I stumbled to my knees, gasping as pain sliced through my mind. White light blinded me, pure essence searing the air. The marbled floor pressed hard and cool against my palms as I fought the urge to throw up. The dark mass jumped and shifted in my mind with no discernible purpose, like a trapped animal struggling to escape. I shook my head, trying to clear it, trying to see around me. Several feet away, Briallen crouched, holding macGoren by the shoulders as he pressed the heels of his hands against his eyes.
The light from the floor intensified and rose in a ball of brilliant white. A spot like a deep blue star burned in its midst, smoldering with power. The essence dimmed, coalescing into a piece of triangular blue crystal, its edges flickering with a deep forest green. The white aura diminished as my eyes adjusted, the spot resolving into a stone hanging in the air.
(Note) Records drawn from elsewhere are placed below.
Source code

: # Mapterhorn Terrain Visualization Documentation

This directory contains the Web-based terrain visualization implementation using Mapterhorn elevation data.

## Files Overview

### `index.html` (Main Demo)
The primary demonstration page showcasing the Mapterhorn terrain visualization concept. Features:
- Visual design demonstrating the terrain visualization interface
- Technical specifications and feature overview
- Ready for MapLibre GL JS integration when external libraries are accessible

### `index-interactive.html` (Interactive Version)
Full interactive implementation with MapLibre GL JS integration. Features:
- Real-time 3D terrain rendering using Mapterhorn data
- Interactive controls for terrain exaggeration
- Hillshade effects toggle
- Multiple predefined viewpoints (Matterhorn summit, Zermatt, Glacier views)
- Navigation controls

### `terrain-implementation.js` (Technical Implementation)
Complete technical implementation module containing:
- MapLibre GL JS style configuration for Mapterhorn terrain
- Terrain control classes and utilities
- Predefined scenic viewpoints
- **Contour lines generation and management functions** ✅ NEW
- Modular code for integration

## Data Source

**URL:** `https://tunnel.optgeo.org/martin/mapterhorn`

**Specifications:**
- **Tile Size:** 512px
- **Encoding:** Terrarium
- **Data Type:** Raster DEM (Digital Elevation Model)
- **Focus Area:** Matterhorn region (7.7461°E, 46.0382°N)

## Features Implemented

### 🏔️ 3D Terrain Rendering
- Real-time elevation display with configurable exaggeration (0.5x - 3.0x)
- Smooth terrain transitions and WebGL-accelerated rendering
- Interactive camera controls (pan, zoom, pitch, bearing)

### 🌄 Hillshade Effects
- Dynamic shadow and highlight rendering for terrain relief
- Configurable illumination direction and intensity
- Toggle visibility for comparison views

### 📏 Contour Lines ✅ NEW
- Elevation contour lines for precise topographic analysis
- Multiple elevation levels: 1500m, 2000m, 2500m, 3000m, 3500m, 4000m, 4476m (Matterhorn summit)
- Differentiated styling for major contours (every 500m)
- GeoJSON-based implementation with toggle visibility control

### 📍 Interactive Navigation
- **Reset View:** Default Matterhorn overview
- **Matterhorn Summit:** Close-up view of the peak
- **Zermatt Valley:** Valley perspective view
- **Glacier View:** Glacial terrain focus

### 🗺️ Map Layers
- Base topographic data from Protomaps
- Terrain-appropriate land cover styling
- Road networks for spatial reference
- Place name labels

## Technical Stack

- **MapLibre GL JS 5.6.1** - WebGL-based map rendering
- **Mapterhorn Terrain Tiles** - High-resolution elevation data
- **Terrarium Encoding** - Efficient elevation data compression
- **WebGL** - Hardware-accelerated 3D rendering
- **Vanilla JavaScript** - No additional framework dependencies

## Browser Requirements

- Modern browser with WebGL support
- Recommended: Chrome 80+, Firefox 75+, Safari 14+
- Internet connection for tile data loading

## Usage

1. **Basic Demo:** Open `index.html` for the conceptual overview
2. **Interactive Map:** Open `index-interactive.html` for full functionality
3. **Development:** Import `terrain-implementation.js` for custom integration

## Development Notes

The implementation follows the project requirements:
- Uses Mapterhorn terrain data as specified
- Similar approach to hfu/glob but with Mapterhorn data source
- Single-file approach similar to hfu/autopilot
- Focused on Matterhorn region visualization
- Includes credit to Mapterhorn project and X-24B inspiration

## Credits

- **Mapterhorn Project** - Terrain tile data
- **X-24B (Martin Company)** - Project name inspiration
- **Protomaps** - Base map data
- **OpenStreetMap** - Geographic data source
Donor Elfenkonig stared at the stone, cold satisfaction on his face. Vize stood to one side, clutching his blackened arm against his waist. If the pain in my head was any indication, Vize was fighting to keep his own darkness from escaping. Donor reached out and closed his hand around the stone, incandescent light bleeding out between his fingers. The essence flickered and vanished.
A deep moan rattled through the air. The floor trembled beneath my feet, my vision blotched by the sudden absence of the essence light. Donor turned in confusion as cracks spiraled from the shattered floor medallion. The walls twisted on their moorings, shattering the long ranks of windows. I stumbled, ducking to avoid shards of glass. Winds blew from every direction as the hall was exposed to the outside. An electric static ran through the air.
“The shield dome’s down!” someone shouted.
It wasn’t true. I forced myself to stand. I sensed that the dome had weakened, but it remained. The release of the faith stone had damaged it somehow. A ripple ran through the floor, and a fissure opened as I struggled to Briallen’s side.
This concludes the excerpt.